YOUR TASK =
Leaving out every line that comes before the one containing "and have fun!_", output the rest of the records exactly, the final line included.
________________________
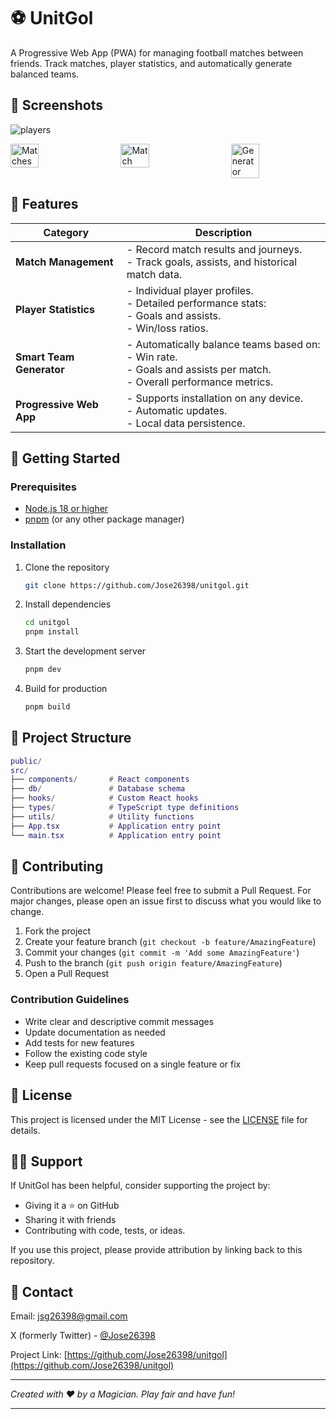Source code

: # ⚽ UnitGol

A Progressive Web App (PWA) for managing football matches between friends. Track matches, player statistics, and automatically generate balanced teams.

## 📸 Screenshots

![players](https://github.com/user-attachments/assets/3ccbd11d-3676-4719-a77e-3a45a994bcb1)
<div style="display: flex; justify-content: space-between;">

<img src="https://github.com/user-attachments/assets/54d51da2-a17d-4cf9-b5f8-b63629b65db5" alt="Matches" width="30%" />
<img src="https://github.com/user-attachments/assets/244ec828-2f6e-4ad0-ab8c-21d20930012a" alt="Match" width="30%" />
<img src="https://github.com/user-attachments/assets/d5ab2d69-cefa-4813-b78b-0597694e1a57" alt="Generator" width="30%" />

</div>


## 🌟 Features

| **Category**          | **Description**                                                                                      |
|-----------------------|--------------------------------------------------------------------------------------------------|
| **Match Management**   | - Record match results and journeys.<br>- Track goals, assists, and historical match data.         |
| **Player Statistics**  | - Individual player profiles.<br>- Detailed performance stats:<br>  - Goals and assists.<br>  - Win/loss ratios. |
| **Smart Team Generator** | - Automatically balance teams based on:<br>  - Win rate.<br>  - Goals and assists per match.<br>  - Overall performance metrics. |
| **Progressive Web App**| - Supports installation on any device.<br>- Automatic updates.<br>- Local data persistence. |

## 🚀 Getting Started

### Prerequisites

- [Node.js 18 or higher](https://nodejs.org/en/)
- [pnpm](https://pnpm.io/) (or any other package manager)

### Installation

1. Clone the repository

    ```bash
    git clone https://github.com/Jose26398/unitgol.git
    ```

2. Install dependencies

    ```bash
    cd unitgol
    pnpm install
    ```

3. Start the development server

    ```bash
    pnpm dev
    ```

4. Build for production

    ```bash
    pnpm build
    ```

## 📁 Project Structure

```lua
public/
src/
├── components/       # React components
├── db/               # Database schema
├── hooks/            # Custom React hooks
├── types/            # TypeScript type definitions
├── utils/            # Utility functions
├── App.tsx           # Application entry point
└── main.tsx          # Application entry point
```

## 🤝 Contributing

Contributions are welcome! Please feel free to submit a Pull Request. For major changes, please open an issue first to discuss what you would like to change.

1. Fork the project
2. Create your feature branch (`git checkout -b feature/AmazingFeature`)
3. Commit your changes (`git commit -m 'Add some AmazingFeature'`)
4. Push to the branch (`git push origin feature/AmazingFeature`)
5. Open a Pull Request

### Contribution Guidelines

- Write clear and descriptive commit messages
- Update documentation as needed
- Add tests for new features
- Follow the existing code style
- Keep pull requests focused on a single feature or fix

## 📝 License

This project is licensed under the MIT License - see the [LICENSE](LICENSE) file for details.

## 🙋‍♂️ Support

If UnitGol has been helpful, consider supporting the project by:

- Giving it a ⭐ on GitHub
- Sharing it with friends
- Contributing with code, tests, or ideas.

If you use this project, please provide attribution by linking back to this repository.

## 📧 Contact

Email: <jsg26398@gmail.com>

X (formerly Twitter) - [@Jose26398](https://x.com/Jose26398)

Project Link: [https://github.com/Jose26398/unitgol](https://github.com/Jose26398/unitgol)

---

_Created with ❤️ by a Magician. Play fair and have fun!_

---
________________________
ANSWER BELOW =
_Created with ❤️ by a Magician. Play fair and have fun!_

---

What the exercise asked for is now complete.